Di Alberto Di Muria
Il genere Phyllanthus comprende circa 600 specie diverse. Sono piante erbacee annuali diffuse nelle aree tropicali e sub-tropicali d’entrambi gli emisferi, dalle foreste amazzoniche fino al sud-est asiatico.
La droga, costituita dalla pianta intera o dalle sommità, è d’uso consolidato in antiche dottrine mediche, tra cui l’Ayurveda e la medicina tradizionale cinese, per curare patologie a carico di differenti organi e apparati.
Gli impieghi tradizionali sono come rimedio anti-diarroico, febbrifugo, stomachico, cioè favorente la peristalsi dello stomaco, emmenagogo, cioè favorente le mestruazioni. Il campo terapeutico di maggiore interesse è però l’epatologia, perché numerosi studi hanno dimostrato come Phyllanthus niruri protegga efficacemente il parenchima epatico dai danni indotti dalle tossine e dai virus dell’epatite.
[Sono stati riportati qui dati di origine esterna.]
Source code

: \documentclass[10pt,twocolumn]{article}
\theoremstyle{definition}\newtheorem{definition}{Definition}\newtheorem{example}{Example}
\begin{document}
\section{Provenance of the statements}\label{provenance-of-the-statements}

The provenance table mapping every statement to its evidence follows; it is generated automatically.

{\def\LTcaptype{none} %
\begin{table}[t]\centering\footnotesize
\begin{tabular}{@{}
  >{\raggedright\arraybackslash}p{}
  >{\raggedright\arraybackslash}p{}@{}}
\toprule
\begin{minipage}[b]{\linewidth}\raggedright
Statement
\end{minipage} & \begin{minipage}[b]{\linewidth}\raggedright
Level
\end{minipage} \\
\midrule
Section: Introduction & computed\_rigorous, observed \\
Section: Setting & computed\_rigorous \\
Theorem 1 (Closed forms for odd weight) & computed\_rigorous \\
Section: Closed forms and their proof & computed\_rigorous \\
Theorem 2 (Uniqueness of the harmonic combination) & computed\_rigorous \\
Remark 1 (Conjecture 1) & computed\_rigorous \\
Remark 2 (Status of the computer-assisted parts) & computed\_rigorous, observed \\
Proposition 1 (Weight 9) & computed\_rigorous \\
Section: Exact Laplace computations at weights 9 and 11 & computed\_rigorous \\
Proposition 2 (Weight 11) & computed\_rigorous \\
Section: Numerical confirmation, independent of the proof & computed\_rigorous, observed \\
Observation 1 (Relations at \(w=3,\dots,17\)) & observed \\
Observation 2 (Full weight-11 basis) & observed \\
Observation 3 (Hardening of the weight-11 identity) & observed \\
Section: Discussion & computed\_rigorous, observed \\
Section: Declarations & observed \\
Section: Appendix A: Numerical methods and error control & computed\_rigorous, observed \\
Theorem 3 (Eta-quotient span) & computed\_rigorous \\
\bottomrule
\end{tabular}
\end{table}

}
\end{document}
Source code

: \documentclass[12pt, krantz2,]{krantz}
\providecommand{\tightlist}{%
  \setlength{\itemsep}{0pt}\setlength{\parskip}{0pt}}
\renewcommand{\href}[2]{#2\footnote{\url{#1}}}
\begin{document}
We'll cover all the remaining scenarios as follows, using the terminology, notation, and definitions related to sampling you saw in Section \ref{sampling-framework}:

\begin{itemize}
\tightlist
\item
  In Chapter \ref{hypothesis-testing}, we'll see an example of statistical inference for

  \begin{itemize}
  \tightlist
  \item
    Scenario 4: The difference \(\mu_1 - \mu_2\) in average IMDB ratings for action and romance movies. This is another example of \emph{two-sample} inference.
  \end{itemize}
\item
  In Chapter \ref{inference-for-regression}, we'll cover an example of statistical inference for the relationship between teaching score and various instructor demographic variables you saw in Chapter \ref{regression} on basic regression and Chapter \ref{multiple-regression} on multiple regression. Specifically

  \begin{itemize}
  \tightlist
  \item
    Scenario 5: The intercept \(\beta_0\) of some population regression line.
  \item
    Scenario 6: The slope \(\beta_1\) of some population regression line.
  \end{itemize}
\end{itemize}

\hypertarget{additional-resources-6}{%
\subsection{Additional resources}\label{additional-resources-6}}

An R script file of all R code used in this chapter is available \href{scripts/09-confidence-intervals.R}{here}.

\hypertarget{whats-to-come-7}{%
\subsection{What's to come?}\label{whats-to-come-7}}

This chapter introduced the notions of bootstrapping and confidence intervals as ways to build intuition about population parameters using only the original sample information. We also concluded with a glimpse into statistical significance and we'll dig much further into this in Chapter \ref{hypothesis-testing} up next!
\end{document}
I primi lavori risalgono alla seconda metà degli anni ’80 con uno studio pilota su pazienti affetti da epatite B trattati con un preparato a base di P. amarus o placebo per 30 giorni: dopo 20 giorni si verificò la negativizzazione dell’antigene dell’epatite B in 22 su 37 pazienti del gruppo sperimentale, contro 1 su 23 del gruppo placebo. I soggetti rimasero siero-negativi a 9 mesi dalla sospensione.
A oggi, però, non disponiamo di elementi sufficienti né ad affermare né a smentire l’efficacia antivirale di P. amarus contro il virus dell’epatite B. per dirimere la questione servirebbero studi clinici di sufficiente potenza statistica.
Phyllanthus niruri e amarus, col loro effetto epato-protettivo, restano comunque un’interessante opzione di trattamento del paziente con epatite virale cronica in cui il danno tissutale è sempre sostenuto dal forte stress ossidativo. Lo conferma, ad esempio, un trial su 50 pazienti con epatite C trattati per 10 settimane con un estratto di P. amarus che ha normalizzato le transaminasi e la perossidazione lipidica, ripristinando la potenzialità del sistema antiossidante.